> **INFORMATION**:
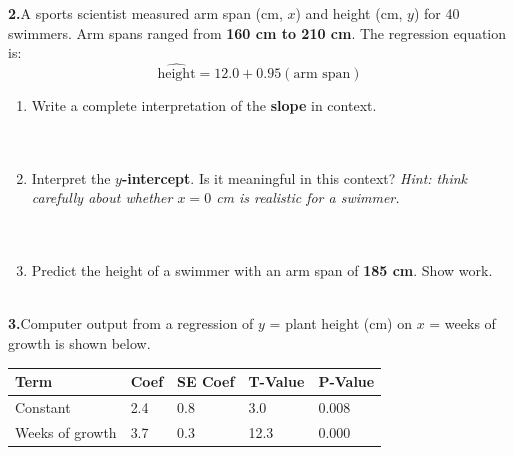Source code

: \documentclass[10pt]{article}
\begin{document}
\vspace{0.18in}

\noindent\textbf{2.}\enspace A sports scientist measured arm span (cm, $x$) and height (cm,
$y$) for 40 swimmers. Arm spans ranged from \textbf{160 cm to 210 cm}. The regression
equation is:
\[
  \widehat{\text{height}} = 12.0 + 0.95(\text{arm span})
\]

\begin{enumerate}[label=\textbf{(\alph*)}, leftmargin=2em, itemsep=0.18in]

  \item Write a complete interpretation of the \textbf{slope} in context.\\[8pt]
        \writeline\\[3pt]\writeline\\[3pt]\writeline

  \item Interpret the \textbf{$y$-intercept}. Is it meaningful in this context?
        \textit{Hint: think carefully about whether $x = 0$ cm is realistic for a swimmer.}\\[8pt]
        \writeline\\[3pt]\writeline\\[3pt]\writeline

  \item Predict the height of a swimmer with an arm span of \textbf{185 cm}. Show work.\\[8pt]
        \writeline\\[3pt]\writeline

\end{enumerate}

\vspace{0.18in}

\noindent\textbf{3.}\enspace Computer output from a regression of $y$ = plant height (cm) on
$x$ = weeks of growth is shown below.

\vspace{8pt}
\renewcommand{\arraystretch}{1.4}
\begin{tabularx}{\linewidth}{@{} l X X X X @{}}
\rowcolor{sky}
\textbf{Term} & \textbf{Coef} & \textbf{SE Coef} & \textbf{T-Value} & \textbf{P-Value} \\
\midrule
Constant       & 2.4  & 0.8  & 3.0  & 0.008 \\
Weeks of growth & 3.7  & 0.3  & 12.3 & 0.000 \\
\end{tabularx}
\end{document}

> **TRY IT**:
The reply should consist only of the lines from the top of the material above through the line with "for 40 swimmers.", printed exactly, pictures omitted.

> **EXERCISE OUTPUT**:
Source code

: \documentclass[10pt]{article}
\begin{document}
\vspace{0.18in}

\noindent\textbf{2.}\enspace A sports scientist measured arm span (cm, $x$) and height (cm,
$y$) for 40 swimmers. Arm spans ranged from \textbf{160 cm to 210 cm}. The regression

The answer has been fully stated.